Activity: Among the entries below, one stretch runs from the line that contains "<m_Depth>1</m_Depth>" through the line that contains "<m_ExportedTime>4129107544</m_ExportedTime>". Repeat that stretch exactly, ends included, and only that.

[Collected data entries]
------------------------------

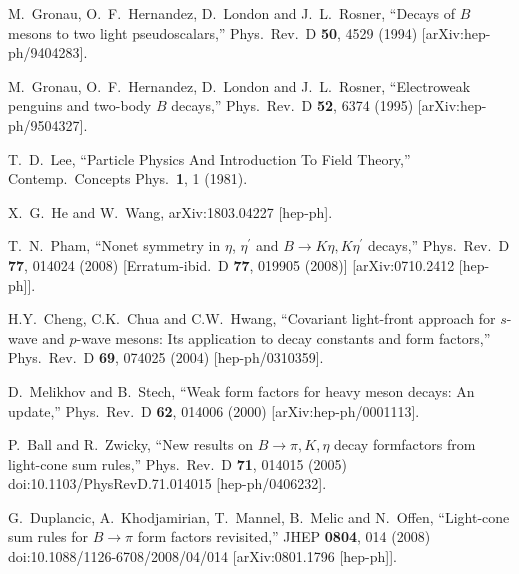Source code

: \documentclass[aps,preprint,floats,epsf,epsfig,nofootinbib,letter]{revtex4}
\begin{document}
\begin{thebibliography}{99}
M.~Gronau, O.~F.~Hernandez, D.~London and J.~L.~Rosner,
``Decays of $B$ mesons to two light pseudoscalars,''
Phys.\ Rev.\ D {\bf 50}, 4529 (1994) [arXiv:hep-ph/9404283].


M.~Gronau, O.~F.~Hernandez, D.~London and J.~L.~Rosner,
``Electroweak penguins and two-body $B$ decays,''
Phys.\ Rev.\ D {\bf 52}, 6374 (1995) [arXiv:hep-ph/9504327].

  T.~D.~Lee,
  ``Particle Physics And Introduction To Field Theory,''
  Contemp.\ Concepts Phys.\  {\bf 1}, 1 (1981).

  X.~G.~He and W.~Wang,
  arXiv:1803.04227 [hep-ph].


 T.~N.~Pham,
  ``Nonet symmetry in $\eta$, $\eta^{\prime}$ and $B\to K\eta,K\eta^{\prime}$
  decays,''
  Phys.\ Rev.\  D {\bf 77}, 014024 (2008)
  [Erratum-ibid.\  D {\bf 77}, 019905 (2008)]
  [arXiv:0710.2412 [hep-ph]].


H.Y.~Cheng, C.K.~Chua and C.W.~Hwang,
  ``Covariant light-front approach for $s$-wave and $p$-wave mesons: Its
  application to decay constants and form factors,''
  Phys.\ Rev.\ D {\bf 69}, 074025 (2004)
  [hep-ph/0310359].

  D.~Melikhov and B.~Stech,
  ``Weak form factors for heavy meson decays: An update,''
  Phys.\ Rev.\ D {\bf 62}, 014006 (2000)
  [arXiv:hep-ph/0001113].

  P.~Ball and R.~Zwicky,
  ``New results on $B \to \pi, K, \eta$ decay formfactors from light-cone sum rules,''
  Phys.\ Rev.\ D {\bf 71}, 014015 (2005)
  doi:10.1103/PhysRevD.71.014015
  [hep-ph/0406232].

  G.~Duplancic, A.~Khodjamirian, T.~Mannel, B.~Melic and N.~Offen,
  ``Light-cone sum rules for $B \to \pi$ form factors revisited,''
  JHEP {\bf 0804}, 014 (2008)
  doi:10.1088/1126-6708/2008/04/014
  [arXiv:0801.1796 [hep-ph]].


\end{thebibliography}
\end{document}
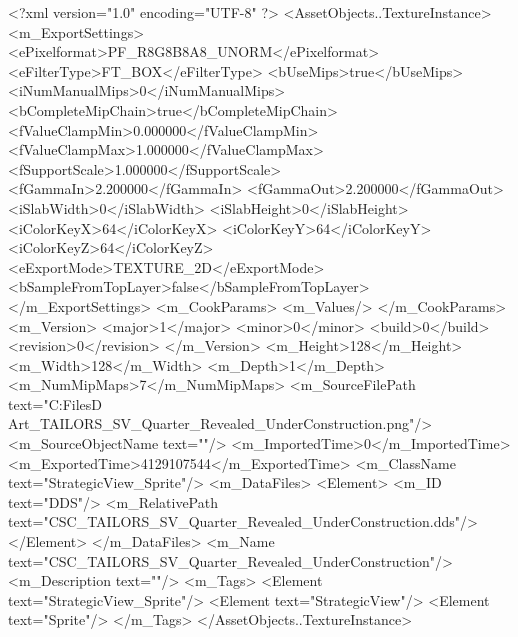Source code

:<?xml version="1.0" encoding="UTF-8" ?>
<AssetObjects..TextureInstance>
	<m_ExportSettings>
		<ePixelformat>PF_R8G8B8A8_UNORM</ePixelformat>
		<eFilterType>FT_BOX</eFilterType>
		<bUseMips>true</bUseMips>
		<iNumManualMips>0</iNumManualMips>
		<bCompleteMipChain>true</bCompleteMipChain>
		<fValueClampMin>0.000000</fValueClampMin>
		<fValueClampMax>1.000000</fValueClampMax>
		<fSupportScale>1.000000</fSupportScale>
		<fGammaIn>2.200000</fGammaIn>
		<fGammaOut>2.200000</fGammaOut>
		<iSlabWidth>0</iSlabWidth>
		<iSlabHeight>0</iSlabHeight>
		<iColorKeyX>64</iColorKeyX>
		<iColorKeyY>64</iColorKeyY>
		<iColorKeyZ>64</iColorKeyZ>
		<eExportMode>TEXTURE_2D</eExportMode>
		<bSampleFromTopLayer>false</bSampleFromTopLayer>
	</m_ExportSettings>
	<m_CookParams>
		<m_Values/>
	</m_CookParams>
	<m_Version>
		<major>1</major>
		<minor>0</minor>
		<build>0</build>
		<revision>0</revision>
	</m_Version>
	<m_Height>128</m_Height>
	<m_Width>128</m_Width>
	<m_Depth>1</m_Depth>
	<m_NumMipMaps>7</m_NumMipMaps>
	<m_SourceFilePath text="C:\Users\Shadow\Desktop\Working Files\2D Art\Quarters\Tailors\StrategicView\CSC_TAILORS_SV_Quarter_Revealed_UnderConstruction.png"/>
	<m_SourceObjectName text=""/>
	<m_ImportedTime>0</m_ImportedTime>
	<m_ExportedTime>4129107544</m_ExportedTime>
	<m_ClassName text="StrategicView_Sprite"/>
	<m_DataFiles>
		<Element>
			<m_ID text="DDS"/>
			<m_RelativePath text="CSC_TAILORS_SV_Quarter_Revealed_UnderConstruction.dds"/>
		</Element>
	</m_DataFiles>
	<m_Name text="CSC_TAILORS_SV_Quarter_Revealed_UnderConstruction"/>
	<m_Description text=""/>
	<m_Tags>
		<Element text="StrategicView_Sprite"/>
		<Element text="StrategicView"/>
		<Element text="Sprite"/>
	</m_Tags>
</AssetObjects..TextureInstance>

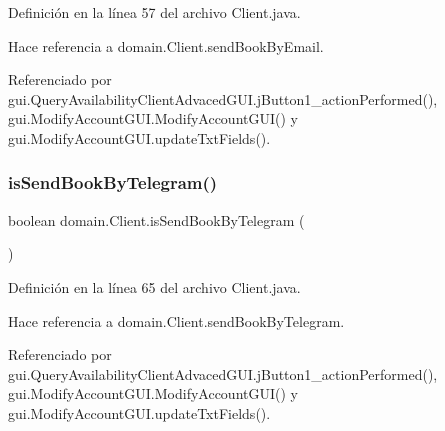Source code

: Definición en la línea 57 del archivo Client.\+java.


\begin{DoxyCode}{0}

\end{DoxyCode}


Hace referencia a domain.\+Client.\+send\+Book\+By\+Email.



Referenciado por gui.\+Query\+Availability\+Client\+Advaced\+G\+U\+I.\+j\+Button1\+\_\+action\+Performed(), gui.\+Modify\+Account\+G\+U\+I.\+Modify\+Account\+G\+U\+I() y gui.\+Modify\+Account\+G\+U\+I.\+update\+Txt\+Fields().

\mbox{\label{classdomain_1_1_client_aa00c95082f42ebd0bcd252ffa7f5b89b}} 
\subsubsection{\texorpdfstring{isSendBookByTelegram()}{isSendBookByTelegram()}}
{\footnotesize\ttfamily boolean domain.\+Client.\+is\+Send\+Book\+By\+Telegram (\begin{DoxyParamCaption}{ }\end{DoxyParamCaption})}



Definición en la línea 65 del archivo Client.\+java.


\begin{DoxyCode}{0}

\end{DoxyCode}


Hace referencia a domain.\+Client.\+send\+Book\+By\+Telegram.



Referenciado por gui.\+Query\+Availability\+Client\+Advaced\+G\+U\+I.\+j\+Button1\+\_\+action\+Performed(), gui.\+Modify\+Account\+G\+U\+I.\+Modify\+Account\+G\+U\+I() y gui.\+Modify\+Account\+G\+U\+I.\+update\+Txt\+Fields().

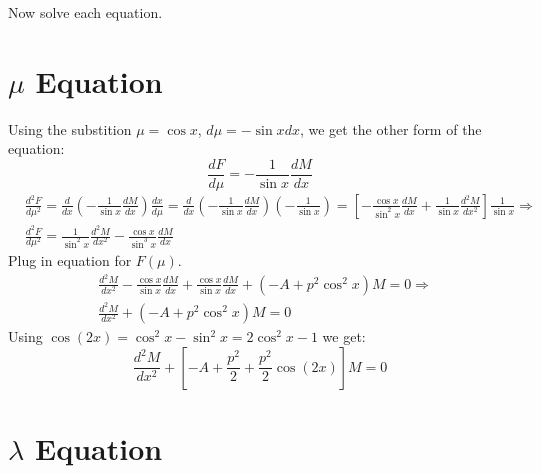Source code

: Now solve each equation.

\section{$ \mu $ Equation}
Using the substition $ \mu = \cos x $, $ d\mu = -\sin x dx $,  we get the other form of the equation:
\begin{equation}
\frac{dF}{d\mu} = -\frac{1}{\sin x}\frac{d M}{d x}
\end{equation}
\begin{equation}
\begin{split}
& \frac{d^2F}{d\mu^2} = \frac{d}{d x}\left(-\frac{1}{\sin x}\frac{d M}{d x}\right)\frac{d x}{d \mu} = \frac{d}{d x}\left(-\frac{1}{\sin x}\frac{d M}{d x}\right)\left(-\frac{1}{\sin x}\right) = \left[-\frac{\cos x}{\sin^2 x}\frac{d M}{d x} + \frac{1}{\sin x}\frac{d^2 M}{d x^2}\right]\frac{1}{\sin x} \Rightarrow \\[.8em]
& \frac{d^2 F}{d\mu^2} = \frac{1}{\sin^2 x}\frac{d^2 M}{d x^2} - \frac{\cos x}{\sin^3 x}\frac{d M}{d x}
\end{split}
\end{equation}
Plug in equation for $ F(\mu) $.
\begin{equation}\label{Feq}
\begin{split}
& \frac{d^2 M}{d x^2} - \frac{\cos x}{\sin x}\frac{d M}{d x} + \frac{\cos x}{\sin x}\frac{d M}{d x} + \left(-A + p^2\cos^2 x\right) M = 0 \Rightarrow \\[.8em]
& \frac{d^2 M}{d x^2} + \left(-A + p^2\cos^2x\right)M = 0
\end{split}
\end{equation}
Using $ \cos(2x) = \cos^2x - \sin^2x = 2\cos^2x - 1 $ we get:
\begin{equation}\label{Feq2}
\frac{d^2 M}{d x^2} + \left[-A + \frac{p^2}{2} + \frac{p^2}{2}\cos(2x) \right]M = 0 
\end{equation}

\section{$ \lambda $ Equation}

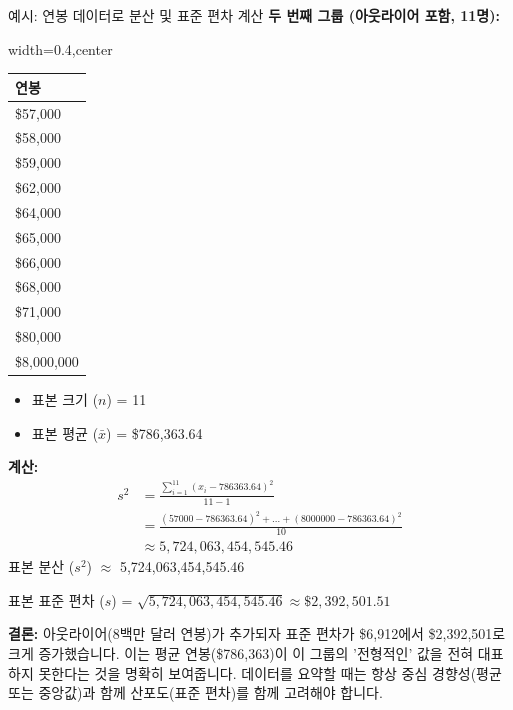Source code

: \documentclass[11pt,a4paper]{article}
\begin{document}
\begin{examplebox}{예시: 연봉 데이터로 분산 및 표준 편차 계산}
\textbf{두 번째 그룹 (아웃라이어 포함, 11명):}
\begin{adjustbox}{width=0.4\textwidth,center}
\begin{tabular}{l}
\toprule
\textbf{연봉} \\
\midrule
\$57,000 \\
\$58,000 \\
\$59,000 \\
\$62,000 \\
\$64,000 \\
\$65,000 \\
\$66,000 \\
\$68,000 \\
\$71,000 \\
\$80,000 \\
\$8,000,000 \\
\bottomrule
\end{tabular}
\end{adjustbox}
\label{tab:salary_example2_sd}
\begin{itemize}
    \item 표본 크기 ($n$) = 11
    \item 표본 평균 ($\bar{x}$) = \$786,363.64
\end{itemize}
\textbf{계산:}
\begin{align*}
    s^2 &= \frac{\sum_{i=1}^{11} (x_i - 786363.64)^2}{11-1} \\
    &= \frac{(57000-786363.64)^2 + \dots + (8000000-786363.64)^2}{10} \\
    &\approx 5,724,063,454,545.46
\end{align*}
표본 분산 ($s^2$) $\approx$ 5,724,063,454,545.46

표본 표준 편차 ($s$) = $\sqrt{5,724,063,454,545.46} \approx \$2,392,501.51$

\textbf{결론:}
아웃라이어(8백만 달러 연봉)가 추가되자 표준 편차가 \$6,912에서 \$2,392,501로 크게 증가했습니다.
이는 평균 연봉(\$786,363)이 이 그룹의 '전형적인' 값을 전혀 대표하지 못한다는 것을 명확히 보여줍니다.
데이터를 요약할 때는 항상 중심 경향성(평균 또는 중앙값)과 함께 산포도(표준 편차)를 함께 고려해야 합니다.
\end{examplebox}
\end{document}

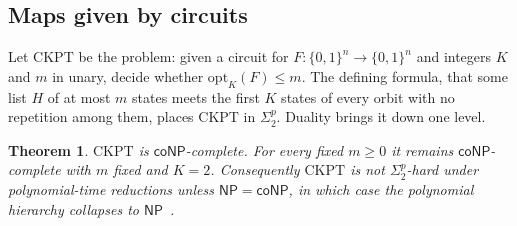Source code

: \documentclass[11pt]{article}
\newtheorem{theorem}{Theorem}[section]
\theoremstyle{definition}
\theoremstyle{remark}
\newcommand{\bits}{\{0,1\}}
\numberwithin{equation}{section}
\begin{document}
\subsection{Maps given by circuits}

Let $\mathrm{CKPT}$ be the problem: given a circuit for
$F:\bits^n\to\bits^n$ and integers $K$ and $m$ in unary, decide whether
$\mathrm{opt}_K(F)\leq m$.  The defining formula, that some list $H$ of at
most $m$ states meets the first $K$ states of every orbit with no
repetition among them, places $\mathrm{CKPT}$ in $\Sigma_2^p$.  Duality
brings it down one level.

\begin{theorem}\label{thm:ckpt-conp}
$\mathrm{CKPT}$ is $\mathsf{coNP}$-complete.  For every fixed $m\geq0$ it
remains $\mathsf{coNP}$-complete with $m$ fixed and $K=2$.  Consequently
$\mathrm{CKPT}$ is not $\Sigma_2^p$-hard under polynomial-time reductions
unless $\mathsf{NP}=\mathsf{coNP}$, in which case the polynomial
hierarchy collapses to $\mathsf{NP}$~\cite{Stockmeyer76}.
\end{theorem}
\end{document}
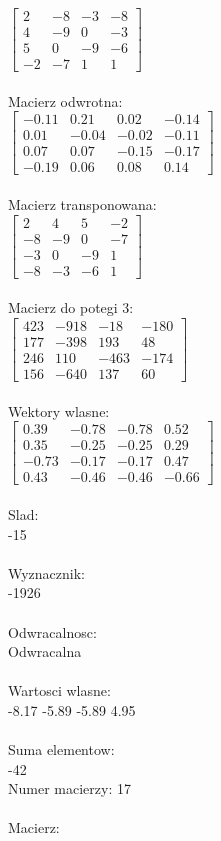 \documentclass[a4paper,12pt]{article}
\begin{document}
$\begin{bmatrix} 2&-8&-3&-8\\4&-9&0&-3\\5&0&-9&-6\\-2&-7&1&1 \end{bmatrix}$
\\
\\
Macierz odwrotna:\\

$\begin{bmatrix} -0.11&0.21&0.02&-0.14\\0.01&-0.04&-0.02&-0.11\\0.07&0.07&-0.15&-0.17\\-0.19&0.06&0.08&0.14 \end{bmatrix}$
\\
\\
Macierz transponowana:\\

$\begin{bmatrix} 2&4&5&-2\\-8&-9&0&-7\\-3&0&-9&1\\-8&-3&-6&1 \end{bmatrix}$
\\
\\
Macierz do potegi 3:\\

$\begin{bmatrix} 423&-918&-18&-180\\177&-398&193&48\\246&110&-463&-174\\156&-640&137&60 \end{bmatrix}$
\\
\\
Wektory wlasne:\\

$\begin{bmatrix} 0.39&-0.78&-0.78&0.52\\0.35&-0.25&-0.25&0.29\\-0.73&-0.17&-0.17&0.47\\0.43&-0.46&-0.46&-0.66 \end{bmatrix}$
\\
\\
Slad:\\
-15
\\
\\
Wyznacznik:\\
-1926
\\
\\
Odwracalnosc:\\
Odwracalna
\\
\\
Wartosci wlasne:\\
-8.17 -5.89 -5.89 4.95
\\
\\
Suma elementow:\\
-42
\\
\newpage
Numer macierzy:
17
\\
\\
Macierz:\\
\end{document}
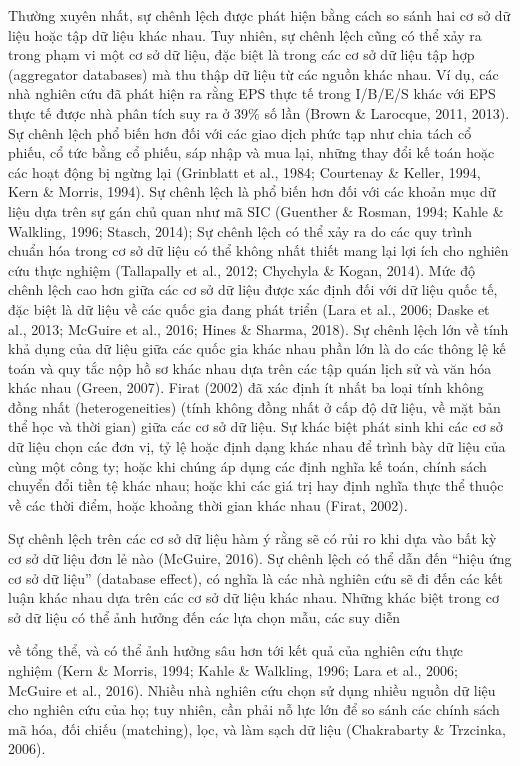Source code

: Thường xuyên nhất, sự chênh lệch được phát hiện bằng cách so sánh hai cơ sở dữ liệu hoặc tập dữ liệu khác nhau. Tuy nhiên, sự chênh lệch cũng có thể xảy ra trong phạm vi một cơ sở dữ liệu, đặc biệt là trong các cơ sở dữ liệu tập hợp (aggregator databases) mà thu thập dữ liệu từ các nguồn khác nhau. Ví dụ, các nhà nghiên cứu đã phát hiện ra rằng EPS thực tế trong I/B/E/S khác với EPS thực tế được nhà phân tích suy ra ở 39\% số lần (Brown \& Larocque, 2011, 2013). Sự chênh lệch phổ biến hơn đối với các giao dịch phức tạp như chia tách cổ phiếu, cổ tức bằng cổ phiếu, sáp nhập và mua lại, những thay đổi kế toán hoặc các hoạt động bị ngừng lại (Grinblatt et al., 1984; Courtenay \& Keller, 1994, Kern \& Morris, 1994). Sự chênh lệch là phổ biến hơn đối với các khoản mục dữ liệu dựa trên sự gán chủ quan như mã SIC (Guenther \& Rosman, 1994; Kahle \& Walkling, 1996; Stasch, 2014); Sự chênh lệch có thể xảy ra do các quy trình chuẩn hóa trong cơ sở dữ liệu có thể không nhất thiết mang lại lợi ích cho nghiên cứu thực nghiệm (Tallapally et al., 2012; Chychyla \& Kogan, 2014). Mức độ chênh lệch cao hơn giữa các cơ sở dữ liệu được xác định đối với dữ liệu quốc tế, đặc biệt là dữ liệu về các quốc gia đang phát triển (Lara et al., 2006; Daske et al., 2013; McGuire et al., 2016; Hines \& Sharma, 2018). Sự chênh lệch lớn về tính khả dụng của dữ liệu giữa các quốc gia khác nhau phần lớn là do các thông lệ kế toán và quy tắc nộp hồ sơ khác nhau dựa trên các tập quán lịch sử và văn hóa khác nhau (Green, 2007). Firat (2002) đã xác định ít nhất ba loại tính không đồng nhất (heterogeneities) (tính không đồng nhất ở cấp độ dữ liệu, về mặt bản thể học và thời gian) giữa các cơ sở dữ liệu. Sự khác biệt phát sinh khi các cơ sở dữ liệu chọn các đơn vị, tỷ lệ hoặc định dạng khác nhau để trình bày dữ liệu của cùng một công ty; hoặc khi chúng áp dụng các định nghĩa kế toán, chính sách chuyển đổi tiền tệ khác nhau; hoặc khi các giá trị hay định nghĩa thực thể thuộc về các thời điểm, hoặc khoảng thời gian khác nhau (Firat, 2002).

Sự chênh lệch trên các cơ sở dữ liệu hàm ý rằng sẽ có rủi ro khi dựa vào bất kỳ cơ sở dữ liệu đơn lẻ nào (McGuire, 2016). Sự chênh lệch có thể dẫn đến ``hiệu ứng cơ sở dữ liệu'' (database effect), có nghĩa là các nhà nghiên cứu sẽ đi đến các kết luận khác nhau dựa trên các cơ sở dữ liệu khác nhau. Những khác biệt trong cơ sở dữ liệu có thể ảnh hưởng đến các lựa chọn mẫu, các suy diễn

về tổng thể, và có thể ảnh hưởng sâu hơn tới kết quả của nghiên cứu thực nghiệm (Kern \& Morris, 1994; Kahle \& Walkling, 1996; Lara et al., 2006; McGuire et al., 2016). Nhiều nhà nghiên cứu chọn sử dụng nhiều nguồn dữ liệu cho nghiên cứu của họ; tuy nhiên, cần phải nỗ lực lớn để so sánh các chính sách mã hóa, đối chiếu (matching), lọc, và làm sạch dữ liệu (Chakrabarty \& Trzcinka, 2006).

------------------------------

Result of this task:
	<m_Depth>1</m_Depth>
	<m_NumMipMaps>7</m_NumMipMaps>
	<m_SourceFilePath text="C:\Users\Shadow\Desktop\Working Files\2D Art\Quarters\Tailors\StrategicView\CSC_TAILORS_SV_Quarter_Revealed_UnderConstruction.png"/>
	<m_SourceObjectName text=""/>
	<m_ImportedTime>0</m_ImportedTime>
	<m_ExportedTime>4129107544</m_ExportedTime>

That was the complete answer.